▶ _Directions for this task_
Although the records contain pictures, only their text should be set down, exactly as written.

Collected data:
☆ ☆ ☆

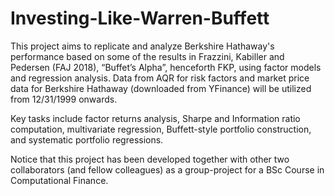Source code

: # Investing-Like-Warren-Buffett
This project aims to replicate and analyze Berkshire Hathaway's performance based on some of the results in Frazzini, Kabiller and Pedersen
(FAJ 2018), “Buffet’s Alpha”, henceforth FKP, using factor models and regression analysis. Data from AQR for risk factors and market price data for Berkshire Hathaway (downloaded from YFinance) will be utilized from 12/31/1999 onwards.

Key tasks include factor returns analysis, Sharpe and Information ratio computation, multivariate regression, Buffett-style portfolio construction, and systematic portfolio regressions.

Notice that this project has been developed together with other two collaborators (and fellow colleagues) as a group-project for a BSc Course in Computational Finance.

☆ ☆ ☆

▶ _Result for this exercise_
Source code

: # Investing-Like-Warren-Buffett
This project aims to replicate and analyze Berkshire Hathaway's performance based on some of the results in Frazzini, Kabiller and Pedersen
(FAJ 2018), “Buffet’s Alpha”, henceforth FKP, using factor models and regression analysis. Data from AQR for risk factors and market price data for Berkshire Hathaway (downloaded from YFinance) will be utilized from 12/31/1999 onwards.

Key tasks include factor returns analysis, Sharpe and Information ratio computation, multivariate regression, Buffett-style portfolio construction, and systematic portfolio regressions.

Notice that this project has been developed together with other two collaborators (and fellow colleagues) as a group-project for a BSc Course in Computational Finance.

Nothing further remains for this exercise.